● Saved data entries:
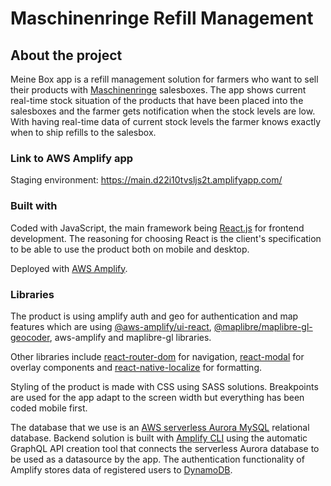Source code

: # Maschinenringe Refill Management

## About the project

Meine Box app is a refill management solution for farmers who want to sell their products with [Maschinenringe](https://www.maschinenring.de/) salesboxes. The app shows current real-time stock situation of the products that have been placed into the salesboxes and the farmer gets notification when the stock levels are low. With having real-time data of current stock levels the farmer knows exactly when to ship refills to the salesbox.

### Link to AWS Amplify app

Staging environment: https://main.d22i10tvsljs2t.amplifyapp.com/

### Built with

Coded with JavaScript, the main framework being [React.js](https://reactjs.org/) for frontend development. The reasoning for choosing React is the client's specification to be able to use the product both on mobile and desktop. 

Deployed with [AWS Amplify](https://aws.amazon.com/amplify/).

### Libraries

The product is using amplify auth and geo for authentication and map features which are using [@aws-amplify/ui-react](https://www.npmjs.com/package/@aws-amplify/ui-react), [@maplibre/maplibre-gl-geocoder](https://github.com/maplibre/maplibre-gl-geocoder), aws-amplify and maplibre-gl libraries. 

Other libraries include [react-router-dom](https://www.npmjs.com/package/react-router-dom) for navigation, [react-modal](https://www.npmjs.com/package/react-modal) for overlay components and [react-native-localize](https://www.npmjs.com/package/react-native-localize) for formatting.

Styling of the product is made with CSS using SASS solutions. Breakpoints are used for the app adapt to the screen width but everything has been coded mobile first. 

The database that we use is an [AWS serverless Aurora MySQL](https://aws.amazon.com/rds/aurora) relational database. Backend solution is built with [Amplify CLI](https://docs.amplify.aws/cli/) using the automatic GraphQL API creation tool that connects the serverless Aurora database to be used as a datasource by the app. The authentication functionality of Amplify stores data of registered users to [DynamoDB](https://aws.amazon.com/dynamodb/).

● Exercise prompt: Copy only this part of the entries above: the line with "Maschinenringe Refill Management", the line with "The product is using", and the lines between, all exactly as written.

● Answer below:
: # Maschinenringe Refill Management

## About the project

Meine Box app is a refill management solution for farmers who want to sell their products with [Maschinenringe](https://www.maschinenring.de/) salesboxes. The app shows current real-time stock situation of the products that have been placed into the salesboxes and the farmer gets notification when the stock levels are low. With having real-time data of current stock levels the farmer knows exactly when to ship refills to the salesbox.

### Link to AWS Amplify app

Staging environment: https://main.d22i10tvsljs2t.amplifyapp.com/

### Built with

Coded with JavaScript, the main framework being [React.js](https://reactjs.org/) for frontend development. The reasoning for choosing React is the client's specification to be able to use the product both on mobile and desktop. 

Deployed with [AWS Amplify](https://aws.amazon.com/amplify/).

### Libraries

The product is using amplify auth and geo for authentication and map features which are using [@aws-amplify/ui-react](https://www.npmjs.com/package/@aws-amplify/ui-react), [@maplibre/maplibre-gl-geocoder](https://github.com/maplibre/maplibre-gl-geocoder), aws-amplify and maplibre-gl libraries. 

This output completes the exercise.